## ACTIVITY:
From the entries that follow, reproduce exactly and only the lines from the line with "## 📝 Git 커밋 컨벤션" to the line with "문서나 README 수정", endpoints included.

[DATA PROVIDED Boundary: Start]

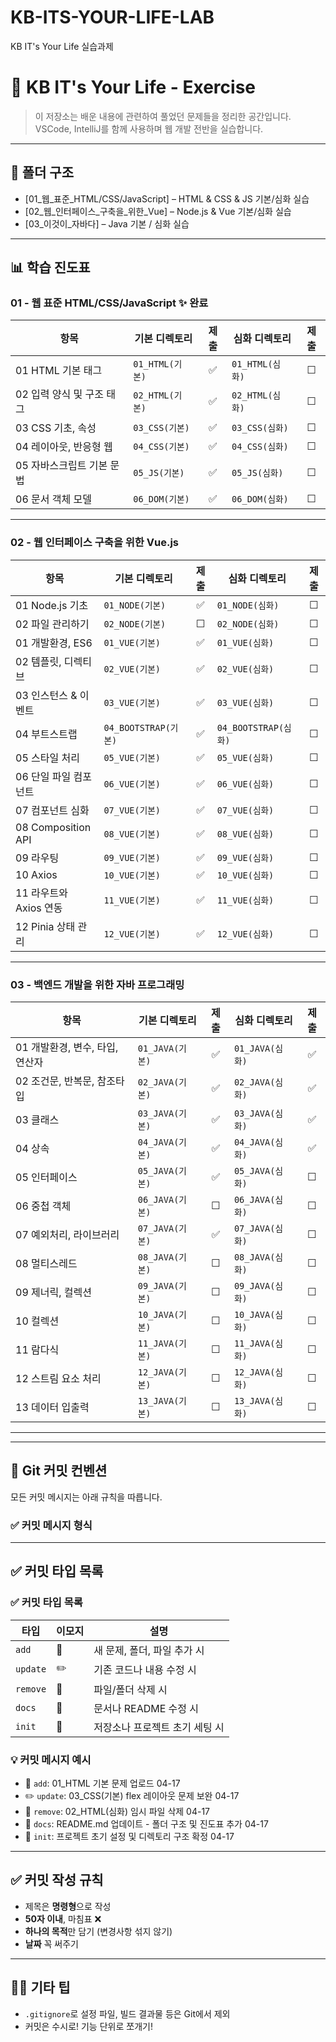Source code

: # KB-ITS-YOUR-LIFE-LAB

KB IT's Your Life 실습과제


# 📘 KB IT's Your Life - Exercise

> 이 저장소는 배운 내용에 관련하여 풀었던 문제들을 정리한 공간입니다.  
> VSCode, IntelliJ를 함께 사용하며 웹 개발 전반을 실습합니다.

---

## 📁 폴더 구조

- [01_웹_표준_HTML/CSS/JavaScript] – HTML & CSS & JS 기본/심화 실습
- [02_웹_인터페이스_구축을_위한_Vue] – Node.js & Vue 기본/심화 실습
- [03_이것이_자바다] – Java 기본 / 심화 실습

---

## 📊 학습 진도표

### 01 - 웹 표준 HTML/CSS/JavaScript ✨ 완료

| 항목                      | 기본 디렉토리     | 제출 | 심화 디렉토리     | 제출 |
|---------------------------|-------------------|:----:|-------------------|:----:|
| 01 HTML 기본 태그         | `01_HTML(기본)`   | ✅   | `01_HTML(심화)`   | ☐  |
| 02 입력 양식 및 구조 태그 | `02_HTML(기본)`   | ✅   | `02_HTML(심화)`   | ☐   |
| 03 CSS 기초, 속성         | `03_CSS(기본)`    | ✅   | `03_CSS(심화)`    | ☐   |
| 04 레이아웃, 반응형 웹    | `04_CSS(기본)`    | ✅   | `04_CSS(심화)`    | ☐   |
| 05 자바스크립트 기본 문법 | `05_JS(기본)`     | ✅   | `05_JS(심화)`     | ☐   |
| 06 문서 객체 모델         | `06_DOM(기본)`    | ✅   | `06_DOM(심화)`    | ☐   |

---

### 02 - 웹 인터페이스 구축을 위한 Vue.js

| 항목                     | 기본 디렉토리         | 제출 | 심화 디렉토리         | 제출 |
|--------------------------|------------------------|:----:|------------------------|:----:|
| 01 Node.js 기초          | `01_NODE(기본)`        | ✅   | `01_NODE(심화)`        | ☐   |
| 02 파일 관리하기         | `02_NODE(기본)`        | ☐   | `02_NODE(심화)`        | ☐   |
| 01 개발환경, ES6         | `01_VUE(기본)`         | ✅   | `01_VUE(심화)`         | ☐   |
| 02 템플릿, 디렉티브      | `02_VUE(기본)`         | ✅   | `02_VUE(심화)`         | ☐   |
| 03 인스턴스 & 이벤트     | `03_VUE(기본)`         | ✅   | `03_VUE(심화)`         | ☐   |
| 04 부트스트랩            | `04_BOOTSTRAP(기본)`   | ✅   | `04_BOOTSTRAP(심화)`   | ☐   |
| 05 스타일 처리           | `05_VUE(기본)`         | ✅   | `05_VUE(심화)`         | ☐   |
| 06 단일 파일 컴포넌트    | `06_VUE(기본)`         | ✅   | `06_VUE(심화)`         | ☐   |
| 07 컴포넌트 심화         | `07_VUE(기본)`         | ✅   | `07_VUE(심화)`         | ☐   |
| 08 Composition API       | `08_VUE(기본)`         | ✅   | `08_VUE(심화)`         | ☐   |
| 09 라우팅                | `09_VUE(기본)`         | ✅   | `09_VUE(심화)`         | ☐   |
| 10 Axios                 | `10_VUE(기본)`         | ✅   | `10_VUE(심화)`         | ☐   |
| 11 라우트와 Axios 연동   | `11_VUE(기본)`         | ✅   | `11_VUE(심화)`         | ☐   |
| 12 Pinia 상태 관리       | `12_VUE(기본)`         | ✅   | `12_VUE(심화)`         | ☐   |

---

### 03 - 백엔드 개발을 위한 자바 프로그래밍

| 항목                                | 기본 디렉토리     | 제출 | 심화 디렉토리     | 제출 |
|-------------------------------------|--------------------|:----:|--------------------|:----:|
| 01 개발환경, 변수, 타입, 연산자     | `01_JAVA(기본)`    | ✅   | `01_JAVA(심화)`    | ✅   |
| 02 조건문, 반복문, 참조타입         | `02_JAVA(기본)`    | ✅   | `02_JAVA(심화)`    | ✅   |
| 03 클래스                           | `03_JAVA(기본)`    | ✅   | `03_JAVA(심화)`    | ✅   |
| 04 상속                             | `04_JAVA(기본)`    | ✅   | `04_JAVA(심화)`    | ✅   |
| 05 인터페이스                       | `05_JAVA(기본)`    | ✅   | `05_JAVA(심화)`    | ☐   |
| 06 중첩 객체                        | `06_JAVA(기본)`    | ☐   | `06_JAVA(심화)`    | ☐   |
| 07 예외처리, 라이브러리             | `07_JAVA(기본)`    | ✅   | `07_JAVA(심화)`    | ☐   |
| 08 멀티스레드                       | `08_JAVA(기본)`    | ☐   | `08_JAVA(심화)`    | ☐   |
| 09 제너릭, 컬렉션                   | `09_JAVA(기본)`    | ☐   | `09_JAVA(심화)`    | ☐   |
| 10 컬렉션                           | `10_JAVA(기본)`    | ☐   | `10_JAVA(심화)`    | ☐   |
| 11 람다식                           | `11_JAVA(기본)`    | ☐   | `11_JAVA(심화)`    | ☐   |
| 12 스트림 요소 처리                 | `12_JAVA(기본)`    | ☐   | `12_JAVA(심화)`    | ☐   |
| 13 데이터 입출력                    | `13_JAVA(기본)`    | ☐   | `13_JAVA(심화)`    | ☐   |

---
---

## 📝 Git 커밋 컨벤션

모든 커밋 메시지는 아래 규칙을 따릅니다.

### ✅ 커밋 메시지 형식

---

## ✅ 커밋 타입 목록

### ✅ 커밋 타입 목록

| 타입      | 이모지 | 설명                                     |
|-----------|--------|------------------------------------------|
| `add`     | 📁     | 새 문제, 폴더, 파일 추가 시              |
| `update`  | ✏️     | 기존 코드나 내용 수정 시                 |
| `remove`  | 🧹     | 파일/폴더 삭제 시                      |
| `docs`    | 📝     | 문서나 README 수정 시                    |
| `init`    | 🎉     | 저장소나 프로젝트 초기 세팅 시           |

### 💡 커밋 메시지 예시

- 📁 `add`: 01_HTML 기본 문제 업로드 04-17
- ✏️ `update`: 03_CSS(기본) flex 레이아웃 문제 보완 04-17
- 🧹 `remove`: 02_HTML(심화) 임시 파일 삭제 04-17
- 📝 `docs`: README.md 업데이트 - 폴더 구조 및 진도표 추가 04-17
- 🎉 `init`: 프로젝트 초기 설정 및 디렉토리 구조 확정 04-17
  
---

## ✅ 커밋 작성 규칙

- 제목은 **명령형**으로 작성
- **50자 이내**, 마침표 ❌
- **하나의 목적**만 담기 (변경사항 섞지 않기)
- **날짜** 꼭 써주기

---

## 🧙‍♀️ 기타 팁

- `.gitignore`로 설정 파일, 빌드 결과물 등은 Git에서 제외
- 커밋은 수시로! 기능 단위로 쪼개기!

[DATA PROVIDED Boundary: End]

## RESPONSE FOR THIS EXERCISE:
## 📝 Git 커밋 컨벤션

모든 커밋 메시지는 아래 규칙을 따릅니다.

### ✅ 커밋 메시지 형식

---

## ✅ 커밋 타입 목록

### ✅ 커밋 타입 목록

| 타입      | 이모지 | 설명                                     |
|-----------|--------|------------------------------------------|
| `add`     | 📁     | 새 문제, 폴더, 파일 추가 시              |
| `update`  | ✏️     | 기존 코드나 내용 수정 시                 |
| `remove`  | 🧹     | 파일/폴더 삭제 시                      |
| `docs`    | 📝     | 문서나 README 수정 시                    |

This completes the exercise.